LINEからの「開始」のトリガーでスタートするのを +0分とすると、途中の5回の声がけの後、終了のお知らせで1時間の実験にしたいので、声がけの平均待ち時間は10分です。10±2分にしたらどうなるか?ランダムが最長の12分が偶然連続したとすると12分、12分、12分、12分、12分、12分、12分、で合計72分になってしまい1時間を大きくオーバーしてしまいます。
+0分 「では実験を始めてください」
+12分 1回目の声かけ「順調ですか?」
+24分 2回目の声かけ「その調子です。」
+36分 3回目の声かけ「よいペースです。」
+48分 4回目の声かけ「もう少しです。」
+60分 5回目の声かけ「頑張ってください。」
+72分 終了のお知らせ「お疲れ様でした。」
9±2分にしたらどうなるでしょう?最長の11分が偶然連続したとすると、11分、11分、11分、11分、11分、11分、11分、で合計66分になってしまいますが、最後の終了のお知らせまでの待ち時間を工夫し60分ちょうどにすることで辻褄を合わせればなんとかなりそうです。
+0分 「では実験を始めてください」
+11分 1回目の声かけ「順調ですか?」
+22分 2回目の声かけ「その調子です。」
+33分 3回目の声かけ「よいペースです。」
+44分 4回目の声かけ「もう少しです。」
+55分 5回目の声かけ「頑張ってください。」
+60分 終了のお知らせ「お疲れ様でした。」
逆にランダムが最短の7分が偶然にも連続したとすると、5回目の声がけから終了のお知らせまで25分も空いてしまうというカッコ悪さがありますが見なかったことにします。
+0分 「では実験を始めてください」
+7分 1回目の声かけ「順調ですか?」
+14分 2回目の声かけ「その調子です。」
+21分 3回目の声かけ「よいペースです。」
+28分 4回目の声かけ「もう少しです。」
+35分 5回目の声かけ「頑張ってください。」
+60分 終了のお知らせ「お疲れ様でした。」
もう少し工夫の余地はありそうですが、プログラムを複雑にしないためにこのくらいにしておきます。終了のお知らせで辻褄を合わせるというのはプログラムではこのようになっています。stepNumが6未満の時、つまり、5回目の声がけまでは mkIntervalZ() で待ち時間をランダムに生成し、stepNumが6のとき(プログラム上では else )は 60 - progressTime にしています。progressTime には今までの待ち時間の合計が入っています。
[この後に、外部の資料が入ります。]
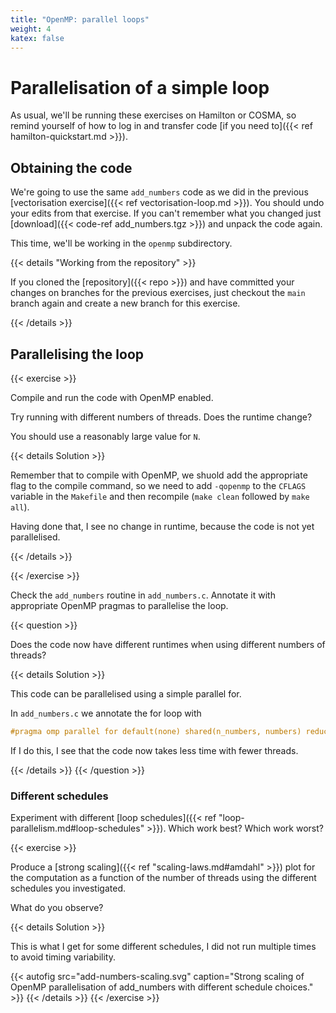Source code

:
 ```yaml
---
title: "OpenMP: parallel loops"
weight: 4
katex: false
---
```


# Parallelisation of a simple loop

As usual, we'll be running these exercises on Hamilton or COSMA, so
remind yourself of how to log in and transfer code [if you need
to]({{< ref hamilton-quickstart.md >}}).


## Obtaining the code

We're going to use the same `add_numbers` code as we did in the
previous [vectorisation exercise]({{< ref vectorisation-loop.md >}}).
You should undo your edits from that exercise. If you can't remember
what you changed just [download]({{< code-ref add_numbers.tgz >}}) and
unpack the code again.

This time, we'll be working in the `openmp` subdirectory.

{{< details "Working from the repository" >}}

If you cloned the [repository]({{< repo >}}) and have committed your
changes on branches for the previous exercises, just checkout the
`main` branch again and create a new branch for this exercise.

{{< /details >}}

## Parallelising the loop

{{< exercise >}}

Compile and run the code with OpenMP enabled.

Try running with different numbers of threads. Does the runtime
change?

You should use a reasonably large value for `N`.

{{< details Solution >}}

Remember that to compile with OpenMP, we shuold add the appropriate
flag to the compile command, so we need to add `-qopenmp` to the
`CFLAGS` variable in the `Makefile` and then recompile (`make clean`
followed by `make all`).

Having done that, I see no change in runtime, because the code is not
yet parallelised.

{{< /details >}}

{{< /exercise >}}


Check the `add_numbers` routine in `add_numbers.c`. Annotate it with
appropriate OpenMP pragmas to parallelise the loop.

{{< question >}}

Does the code now have different runtimes when using different numbers
of threads?

{{< details Solution >}}

This code can be parallelised using a simple parallel for.

In `add_numbers.c` we annotate the for loop with

```c
#pragma omp parallel for default(none) shared(n_numbers, numbers) reduction(+:result) schedule(static)
```

If I do this, I see that the code now takes less time with fewer
threads.

{{< /details >}}
{{< /question >}}


### Different schedules

Experiment with different [loop schedules]({{< ref
"loop-parallelism.md#loop-schedules" >}}). Which work best? Which work
worst?

{{< exercise >}}

Produce a [strong scaling]({{< ref "scaling-laws.md#amdahl" >}}) plot
for the computation as a function of the number of threads using the
different schedules you investigated.

What do you observe?

{{< details Solution >}}

This is what I get for some different schedules, I did not run
multiple times to avoid timing variability.

{{< autofig
    src="add-numbers-scaling.svg"
    caption="Strong scaling of OpenMP parallelisation of add_numbers with different schedule choices." >}}
{{< /details >}}
{{< /exercise >}}
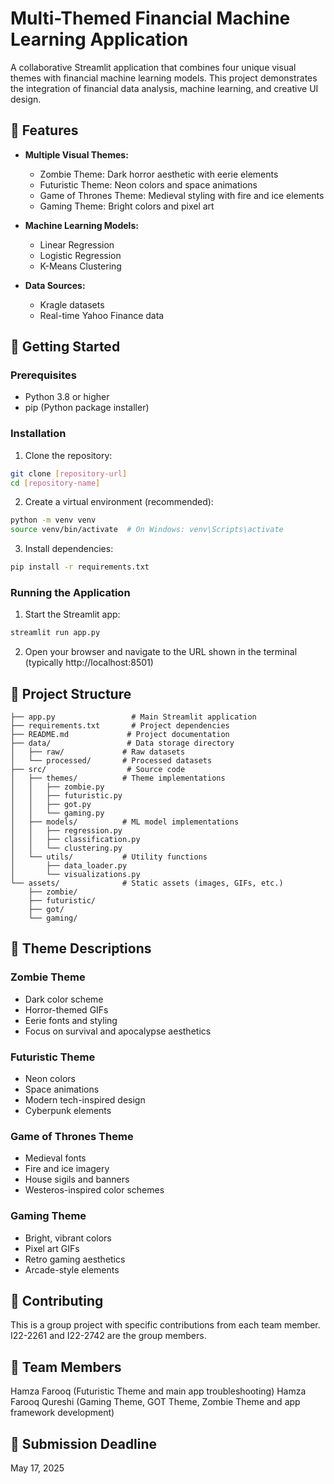 # Multi-Themed Financial Machine Learning Application

A collaborative Streamlit application that combines four unique visual themes with financial machine learning models. This project demonstrates the integration of financial data analysis, machine learning, and creative UI design.

## 🌟 Features

- **Multiple Visual Themes:**
  - Zombie Theme: Dark horror aesthetic with eerie elements
  - Futuristic Theme: Neon colors and space animations
  - Game of Thrones Theme: Medieval styling with fire and ice elements
  - Gaming Theme: Bright colors and pixel art

- **Machine Learning Models:**
  - Linear Regression
  - Logistic Regression
  - K-Means Clustering

- **Data Sources:**
  - Kragle datasets
  - Real-time Yahoo Finance data

## 🚀 Getting Started

### Prerequisites

- Python 3.8 or higher
- pip (Python package installer)

### Installation

1. Clone the repository:
```bash
git clone [repository-url]
cd [repository-name]
```

2. Create a virtual environment (recommended):
```bash
python -m venv venv
source venv/bin/activate  # On Windows: venv\Scripts\activate
```

3. Install dependencies:
```bash
pip install -r requirements.txt
```

### Running the Application

1. Start the Streamlit app:
```bash
streamlit run app.py
```

2. Open your browser and navigate to the URL shown in the terminal (typically http://localhost:8501)

## 📁 Project Structure

```
├── app.py                 # Main Streamlit application
├── requirements.txt       # Project dependencies
├── README.md             # Project documentation
├── data/                 # Data storage directory
│   ├── raw/             # Raw datasets
│   └── processed/       # Processed datasets
├── src/                  # Source code
│   ├── themes/          # Theme implementations
│   │   ├── zombie.py
│   │   ├── futuristic.py
│   │   ├── got.py
│   │   └── gaming.py
│   ├── models/          # ML model implementations
│   │   ├── regression.py
│   │   ├── classification.py
│   │   └── clustering.py
│   └── utils/           # Utility functions
│       ├── data_loader.py
│       └── visualizations.py
└── assets/              # Static assets (images, GIFs, etc.)
    ├── zombie/
    ├── futuristic/
    ├── got/
    └── gaming/
```

## 🎨 Theme Descriptions

### Zombie Theme
- Dark color scheme
- Horror-themed GIFs
- Eerie fonts and styling
- Focus on survival and apocalypse aesthetics

### Futuristic Theme
- Neon colors
- Space animations
- Modern tech-inspired design
- Cyberpunk elements

### Game of Thrones Theme
- Medieval fonts
- Fire and ice imagery
- House sigils and banners
- Westeros-inspired color schemes

### Gaming Theme
- Bright, vibrant colors
- Pixel art GIFs
- Retro gaming aesthetics
- Arcade-style elements

## 🤝 Contributing

This is a group project with specific contributions from each team member. I22-2261 and I22-2742 are the group members.


## 👥 Team Members

Hamza Farooq (Futuristic Theme and main app troubleshooting)
Hamza Farooq Qureshi (Gaming Theme, GOT Theme, Zombie Theme and app framework development)

## 📅 Submission Deadline

May 17, 2025 
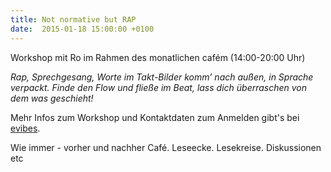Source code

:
 ```yaml
---
title: Not normative but RAP
date:  2015-01-18 15:00:00 +0100
---
```


Workshop mit Ro im Rahmen des monatlichen cafém (14:00-20:00 Uhr)



<em>Rap, Sprechgesang, Worte im Takt-Bilder komm’ nach außen, in
Sprache verpackt. Finde den Flow und fließe im Beat, lass dich
überraschen von dem was geschieht!</em>

Mehr Infos zum Workshop und Kontaktdaten zum Anmelden gibt's bei <a href="http://evibes.blogsport.de/2015/01/06/cafem-feminismus-zum-kennen_lernen-4/">evibes</a>.


Wie immer - vorher und nachher Café. Leseecke. Lesekreise. Diskussionen
etc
function setNextSchedule( userId, stepNum, progressTime) {
const functionName = 'execQueueTopZ';
var iii;
if ( stepNum < 6) { // stepNum 1,2,3,4,5 の時はランダムな待ち時間にする
iii = mkIntervalZ();
}
else { // stepNum 6 の時だけ残り時間を待ち時間にする
iii = 60 - progressTime;
}
var ddd = new Date();
ddd.setMinutes(ddd.getMinutes()+iii);
var timestamp = Utilities.formatDate( ddd,'Asia/Tokyo', 'HH:mm:ss');
setTriggerAfterZ(functionName, iii);
addQueueZ( userId, timestamp, stepNum, progressTime + iii);
sortQueueZ();
}
課題
「ちょうど1時間」にならないのはタイマーによるトリガーでプログラムを実行する時のタイムラグがあり、積み重なったからのようです。今回は約1時間なのでそこまで精度に拘らない事にします。